**EXERCISE AIM:**
Only lines with the string "would" are wanted. Pull them out of the data.

**DATA FOR PROCESSING:**
[Start of Attachment]

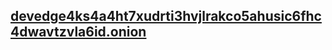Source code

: ## [devedge4ks4a4ht7xudrti3hvjlrakco5ahusic6fhc4dwavtzvla6id.onion](http://devedge4ks4a4ht7xudrti3hvjlrakco5ahusic6fhc4dwavtzvla6id.onion/)

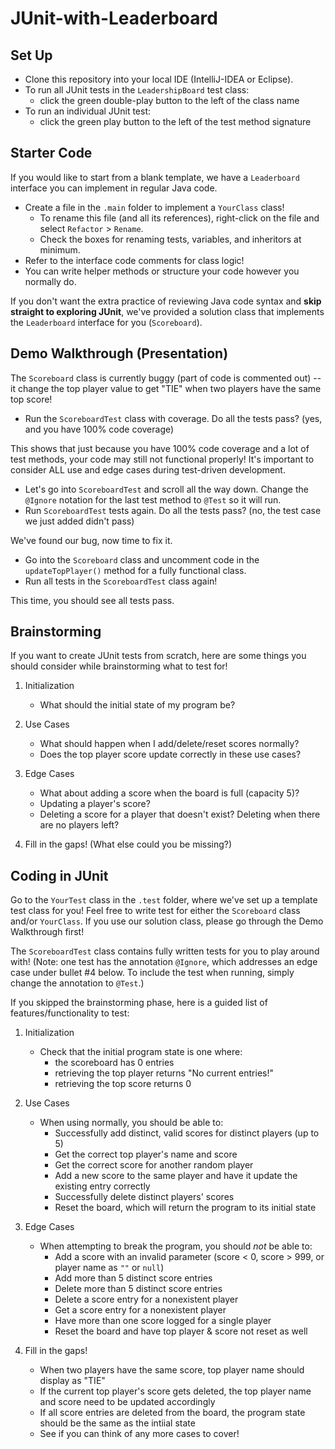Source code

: # JUnit-with-Leaderboard

## Set Up
* Clone this repository into your local IDE (IntelliJ-IDEA or Eclipse).
* To run all JUnit tests in the `LeadershipBoard` test class:
  * click the green double-play button to the left of the class name
* To run an individual JUnit test:
  * click the green play button to the left of the test method signature

## Starter Code
If you would like to start from a blank template, we have a `Leaderboard` interface you can implement in regular Java code.
* Create a file in the `.main` folder to implement a `YourClass` class!
  * To rename this file (and all its references), right-click on the file and select `Refactor` > `Rename`.
  * Check the boxes for renaming tests, variables, and inheritors at minimum.
* Refer to the interface code comments for class logic!
* You can write helper methods or structure your code however you normally do. 

If you don't want the extra practice of reviewing Java code syntax and **skip straight to exploring JUnit**, we've provided a solution class that implements the `Leaderboard` interface for you (`Scoreboard`).


## Demo Walkthrough (Presentation)
The `Scoreboard` class is currently buggy (part of code is commented out) -- it change the top player value to get "TIE" when two players have the same top score!
* Run the `ScoreboardTest` class with coverage. Do all the tests pass? (yes, and you have 100% code coverage)

This shows that just because you have 100% code coverage and a lot of test methods, your code may still not functional properly! It's important to consider ALL use and edge cases during test-driven development.
* Let's go into `ScoreboardTest` and scroll all the way down. Change the `@Ignore` notation for the last test method to `@Test` so it will run.
* Run `ScoreboardTest` tests again. Do all the tests pass? (no, the test case we just added didn't pass)

We've found our bug, now time to fix it.
* Go into the `Scoreboard` class and uncomment code in the `updateTopPlayer()` method for a fully functional class.
* Run all tests in the `ScoreboardTest` class again!

This time, you should see all tests pass.


## Brainstorming
If you want to create JUnit tests from scratch, here are some things you should consider while brainstorming what to test for!

1. Initialization
   * What should the initial state of my program be?

2. Use Cases
   * What should happen when I add/delete/reset scores normally?
   * Does the top player score update correctly in these use cases?

3. Edge Cases
   * What about adding a score when the board is full (capacity 5)?
   * Updating a player's score?
   * Deleting a score for a player that doesn't exist? Deleting when there are no players left?

4. Fill in the gaps! (What else could you be missing?)

## Coding in JUnit
Go to the `YourTest` class in the `.test` folder, where we've set up a template test class for you!
Feel free to write test for either the `Scoreboard` class and/or `YourClass`. If you use our solution class, please go through the Demo Walkthrough first!

The `ScoreboardTest` class contains fully written tests for you to play around with!
(Note: one test has the annotation `@Ignore`, which addresses an edge case under bullet #4 below. To include the test when running, simply change the annotation to `@Test`.)

If you skipped the brainstorming phase, here is a guided list of features/functionality to test:
1. Initialization
   * Check that the initial program state is one where:
     * the scoreboard has 0 entries
     * retrieving the top player returns "No current entries!"
     * retrieving the top score returns 0

2. Use Cases
   * When using normally, you should be able to:
     * Successfully add distinct, valid scores for distinct players (up to 5)
     * Get the correct top player's name and score
     * Get the correct score for another random player
     * Add a new score to the same player and have it update the existing entry correctly
     * Successfully delete distinct players' scores
     * Reset the board, which will return the program to its initial state

3. Edge Cases
   * When attempting to break the program, you should _not_ be able to:
     * Add a score with an invalid parameter (score < 0, score > 999, or player name as `""` or `null`)
     * Add more than 5 distinct score entries
     * Delete more than 5 distinct score entries
     * Delete a score entry for a nonexistent player
     * Get a score entry for a nonexistent player
     * Have more than one score logged for a single player
     * Reset the board and have top player & score not reset as well

4. Fill in the gaps!
   * When two players have the same score, top player name should display as "TIE"
   * If the current top player's score gets deleted, the top player name and score need to be updated accordingly
   * If all score entries are deleted from the board, the program state should be the same as the intiial state
   * See if you can think of any more cases to cover!

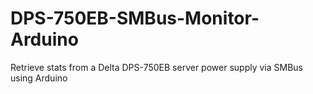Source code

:# DPS-750EB-SMBus-Monitor-Arduino
Retrieve stats from a Delta DPS-750EB server power supply via SMBus using Arduino
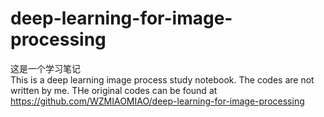 # deep-learning-for-image-processing
这是一个学习笔记  
This is a deep learning image process study notebook. The codes are not written by me. THe original codes can be found at https://github.com/WZMIAOMIAO/deep-learning-for-image-processing
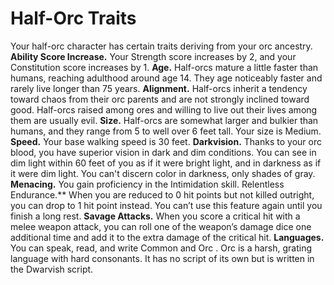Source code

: 
# **Half-Orc Traits**

Your half-orc character has certain traits deriving from your orc ancestry. 
**Ability Score Increase.** Your Strength score increases by 2, and your Constitution score increases by 1.
**Age.** Half-orcs mature a little faster than humans, reaching adulthood around age 14. They age noticeably faster and rarely live longer than 75 years.
**Alignment.** Half-orcs inherit a tendency toward chaos from their orc parents and are not strongly inclined toward good. Half-orcs raised among ores and willing to live out their lives among them are usually evil.
**Size.** Half-orcs are somewhat larger and bulkier than humans, and they range from 5 to well over 6 feet tall. Your size is Medium.
**Speed.** Your base walking speed is 30 feet.
**Darkvision.** Thanks to your orc blood, you have superior vision in dark and dim conditions. You can see in dim light within 60 feet of you as if it were bright light, and in darkness as if it were dim light. You can't discern color in darkness, only shades of gray.
**Menacing.** You gain proficiency in the Intimidation skill.
Relentless Endurance.** When you are reduced to 0 hit points but not killed outright, you can drop to 1 hit point instead. You can’t use this feature again until you finish a long rest.
**Savage Attacks.** When you score a critical hit with a melee weapon attack, you can roll one of the weapon’s damage dice one additional time and add it to the extra damage of the critical hit.
**Languages.** You can speak, read, and write Common and Orc . Orc is a harsh, grating language with hard consonants. It has no script of its own but is written in the Dwarvish script.
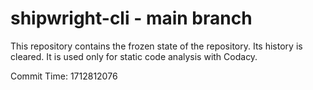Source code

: # shipwright-cli - main branch

This repository contains the frozen state of the repository.
Its history is cleared. It is used only for static code
analysis with Codacy.

Commit Time: 1712812076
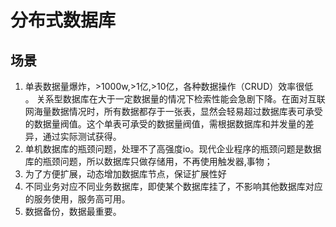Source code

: # 分布式数据库
## 场景

1. 单表数据量爆炸，>1000w,>1亿,>10亿，各种数据操作（CRUD）效率很低 。 关系型数据库在大于一定数据量的情况下检索性能会急剧下降。在面对互联网海量数据情况时，所有数据都存于一张表，显然会轻易超过数据库表可承受的数据量阀值。这个单表可承受的数据量阀值，需根据数据库和并发量的差异，通过实际测试获得。
2. 单机数据库的瓶颈问题，处理不了高强度io。现代企业程序的瓶颈问题是数据库的瓶颈问题，所以数据库只做存储用，不再使用触发器,事物；
3. 为了方便扩展，动态增加数据库节点，保证扩展性好
4. 不同业务对应不同业务数据库，即使某个数据库挂了，不影响其他数据库对应的服务使用，服务高可用。
5. 数据备份，数据最重要。







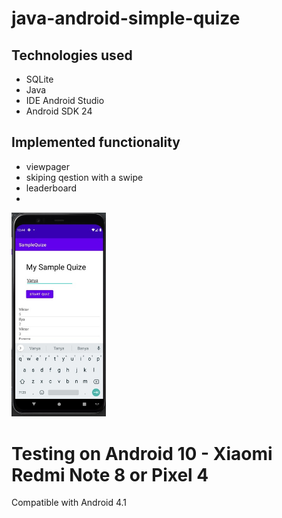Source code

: # java-android-simple-quize

## Technologies used
- SQLite
- Java
- IDE Android Studio
- Android SDK 24

## Implemented functionality
- viewpager
- skiping qestion with a swipe
- leaderboard
- 
<img src="img/PlFqRluNcm4.jpg" width="30%" height="30%"/>

<h1>Testing on Android 10 - Xiaomi Redmi Note 8 or Pixel 4</h1>

Compatible with Android 4.1
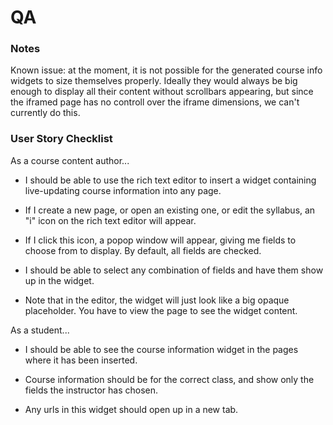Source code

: # QA

### Notes

Known issue: at the moment, it is not possible for the generated
course info widgets to size themselves properly. Ideally they would
always be big enough to display all their content without scrollbars
appearing, but since the iframed page has no controll over the iframe
dimensions, we can't currently do this.

### User Story Checklist

As a course content author...

* I should be able to use the rich text editor to insert a widget
  containing live-updating course information into any page.

* If I create a new page, or open an existing one, or edit the
  syllabus, an "i" icon on the rich text editor will appear.

* If I click this icon, a popop window will appear, giving me fields
  to choose from to display. By default, all fields are checked.

* I should be able to select any combination of fields and have them
  show up in the widget.

* Note that in the editor, the widget will just look like a big opaque
  placeholder. You have to view the page to see the widget content.


As a student...

* I should be able to see the course information widget in the pages
  where it has been inserted.

* Course information should be for the correct class, and show only
  the fields the instructor has chosen.

* Any urls in this widget should open up in a new tab.



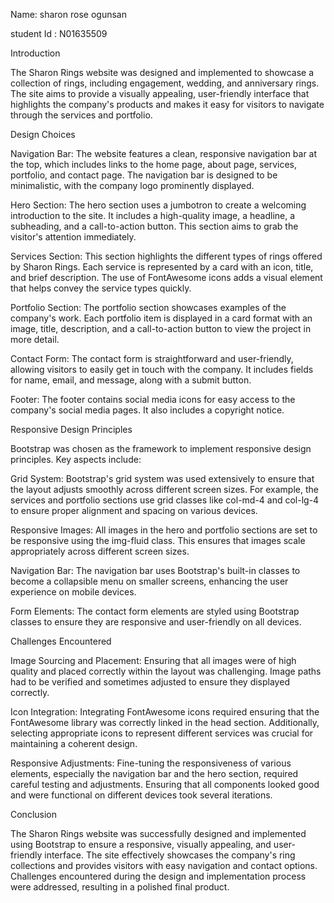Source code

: Name: sharon rose ogunsan

student Id : N01635509


Introduction

The Sharon Rings website was designed and implemented to showcase a collection of rings, including engagement, wedding, and anniversary rings. The site aims to provide a visually appealing, user-friendly interface that highlights the company's products and makes it easy for visitors to navigate through the services and portfolio.

Design Choices

Navigation Bar: The website features a clean, responsive navigation bar at the top, which includes links to the home page, about page, services, portfolio, and contact page. The navigation bar is designed to be minimalistic, with the company logo prominently displayed.

Hero Section: The hero section uses a jumbotron to create a welcoming introduction to the site. It includes a high-quality image, a headline, a subheading, and a call-to-action button. This section aims to grab the visitor's attention immediately.

Services Section: This section highlights the different types of rings offered by Sharon Rings. Each service is represented by a card with an icon, title, and brief description. The use of FontAwesome icons adds a visual element that helps convey the service types quickly.

Portfolio Section: The portfolio section showcases examples of the company's work. Each portfolio item is displayed in a card format with an image, title, description, and a call-to-action button to view the project in more detail.

Contact Form: The contact form is straightforward and user-friendly, allowing visitors to easily get in touch with the company. It includes fields for name, email, and message, along with a submit button.

Footer: The footer contains social media icons for easy access to the company's social media pages. It also includes a copyright notice.

Responsive Design Principles

Bootstrap was chosen as the framework to implement responsive design principles. Key aspects include:

Grid System: Bootstrap's grid system was used extensively to ensure that the layout adjusts smoothly across different screen sizes. For example, the services and portfolio sections use grid classes like col-md-4 and col-lg-4 to ensure proper alignment and spacing on various devices.

Responsive Images: All images in the hero and portfolio sections are set to be responsive using the img-fluid class. This ensures that images scale appropriately across different screen sizes.

Navigation Bar: The navigation bar uses Bootstrap's built-in classes to become a collapsible menu on smaller screens, enhancing the user experience on mobile devices.

Form Elements: The contact form elements are styled using Bootstrap classes to ensure they are responsive and user-friendly on all devices.

Challenges Encountered

Image Sourcing and Placement: Ensuring that all images were of high quality and placed correctly within the layout was challenging. Image paths had to be verified and sometimes adjusted to ensure they displayed correctly.

Icon Integration: Integrating FontAwesome icons required ensuring that the FontAwesome library was correctly linked in the head section. Additionally, selecting appropriate icons to represent different services was crucial for maintaining a coherent design.

Responsive Adjustments: Fine-tuning the responsiveness of various elements, especially the navigation bar and the hero section, required careful testing and adjustments. Ensuring that all components looked good and were functional on different devices took several iterations.

Conclusion

The Sharon Rings website was successfully designed and implemented using Bootstrap to ensure a responsive, visually appealing, and user-friendly interface. The site effectively showcases the company's ring collections and provides visitors with easy navigation and contact options. Challenges encountered during the design and implementation process were addressed, resulting in a polished final product.
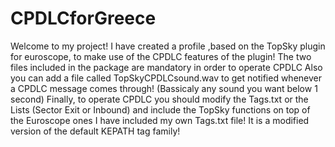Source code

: # CPDLCforGreece

Welcome to my project!
I have created a profile ,based on the TopSky plugin for euroscope, to make use of the CPDLC features of the plugin!
The two files included in the package are mandatory in order to operate CPDLC
Also you can add a file called TopSkyCPDLCsound.wav to get notified whenever a CPDLC message comes through! (Bassicaly any sound you want below 1 second)
Finally, to operate CPDLC you should modify the Tags.txt or the Lists (Sector Exit or Inbound) and include the TopSky functions on top of the Euroscope ones
I have included my own Tags.txt file! It is a modified version of the default KEPATH tag family! 
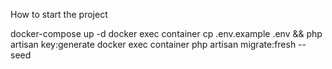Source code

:How to start the project

docker-compose up -d
docker exec container cp .env.example .env && php artisan key:generate
docker exec container php artisan migrate:fresh --seed
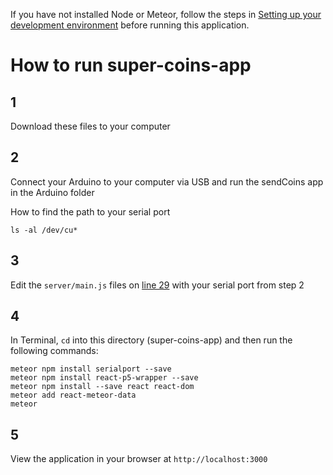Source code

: If you have not installed Node or Meteor, follow the steps in [Setting up your development environment](https://github.com/areaofeffect/hello-world/blob/master/week8/README.md#setting-up-your-development-environment) before running this application.

# How to run super-coins-app
## 1 
Download these files to your computer

## 2

Connect your Arduino to your computer via USB and run the sendCoins app in the Arduino folder

How to find the path to your serial port

	ls -al /dev/cu*


## 3
Edit the `server/main.js` files on [line 29](https://github.com/kandizzy/piggy-bank/blob/master/serial-coins-app/server/main.js#L29) with your serial port from step 2

## 4
In Terminal, `cd` into this directory (super-coins-app) and then run the following commands:

	meteor npm install serialport --save
	meteor npm install react-p5-wrapper --save
	meteor npm install --save react react-dom
	meteor add react-meteor-data
	meteor
	
## 5
View the application in your browser at `http://localhost:3000`
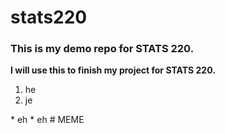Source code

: # stats220
### This is my demo repo for STATS 220. 

**I will use this to finish my project for STATS 220.**
<!---numbered list --->

1. he
2. je

<!---unordered list ---!>

* eh
* eh

# MEME
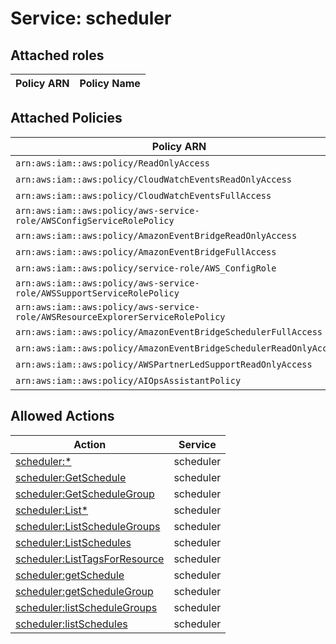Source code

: # Service: scheduler

## Attached roles

| Policy ARN | Policy Name |
|------------|-------------|
## Attached Policies

| Policy ARN | Policy Name |
|------------|-------------|
| `arn:aws:iam::aws:policy/ReadOnlyAccess` | [ReadOnlyAccess](../policies.md#readonlyaccess) |
| `arn:aws:iam::aws:policy/CloudWatchEventsReadOnlyAccess` | [CloudWatchEventsReadOnlyAccess](../policies.md#cloudwatcheventsreadonlyaccess) |
| `arn:aws:iam::aws:policy/CloudWatchEventsFullAccess` | [CloudWatchEventsFullAccess](../policies.md#cloudwatcheventsfullaccess) |
| `arn:aws:iam::aws:policy/aws-service-role/AWSConfigServiceRolePolicy` | [AWSConfigServiceRolePolicy](../policies.md#awsconfigservicerolepolicy) |
| `arn:aws:iam::aws:policy/AmazonEventBridgeReadOnlyAccess` | [AmazonEventBridgeReadOnlyAccess](../policies.md#amazoneventbridgereadonlyaccess) |
| `arn:aws:iam::aws:policy/AmazonEventBridgeFullAccess` | [AmazonEventBridgeFullAccess](../policies.md#amazoneventbridgefullaccess) |
| `arn:aws:iam::aws:policy/service-role/AWS_ConfigRole` | [AWS_ConfigRole](../policies.md#aws_configrole) |
| `arn:aws:iam::aws:policy/aws-service-role/AWSSupportServiceRolePolicy` | [AWSSupportServiceRolePolicy](../policies.md#awssupportservicerolepolicy) |
| `arn:aws:iam::aws:policy/aws-service-role/AWSResourceExplorerServiceRolePolicy` | [AWSResourceExplorerServiceRolePolicy](../policies.md#awsresourceexplorerservicerolepolicy) |
| `arn:aws:iam::aws:policy/AmazonEventBridgeSchedulerFullAccess` | [AmazonEventBridgeSchedulerFullAccess](../policies.md#amazoneventbridgeschedulerfullaccess) |
| `arn:aws:iam::aws:policy/AmazonEventBridgeSchedulerReadOnlyAccess` | [AmazonEventBridgeSchedulerReadOnlyAccess](../policies.md#amazoneventbridgeschedulerreadonlyaccess) |
| `arn:aws:iam::aws:policy/AWSPartnerLedSupportReadOnlyAccess` | [AWSPartnerLedSupportReadOnlyAccess](../policies.md#awspartnerledsupportreadonlyaccess) |
| `arn:aws:iam::aws:policy/AIOpsAssistantPolicy` | [AIOpsAssistantPolicy](../policies.md#aiopsassistantpolicy) |

## Allowed Actions

| Action | Service |
|--------|---------|
| [scheduler:*](../actions.md#scheduler:all) | scheduler |
| [scheduler:GetSchedule](../actions.md#scheduler:getschedule) | scheduler |
| [scheduler:GetScheduleGroup](../actions.md#scheduler:getschedulegroup) | scheduler |
| [scheduler:List*](../actions.md#scheduler:listall) | scheduler |
| [scheduler:ListScheduleGroups](../actions.md#scheduler:listschedulegroups) | scheduler |
| [scheduler:ListSchedules](../actions.md#scheduler:listschedules) | scheduler |
| [scheduler:ListTagsForResource](../actions.md#scheduler:listtagsforresource) | scheduler |
| [scheduler:getSchedule](../actions.md#scheduler:getschedule) | scheduler |
| [scheduler:getScheduleGroup](../actions.md#scheduler:getschedulegroup) | scheduler |
| [scheduler:listScheduleGroups](../actions.md#scheduler:listschedulegroups) | scheduler |
| [scheduler:listSchedules](../actions.md#scheduler:listschedules) | scheduler |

[End of Attachment]

**THE COMPLETED TASK:**
If you would like to start from a blank template, we have a `Leaderboard` interface you can implement in regular Java code.
course info widgets to size themselves properly. Ideally they would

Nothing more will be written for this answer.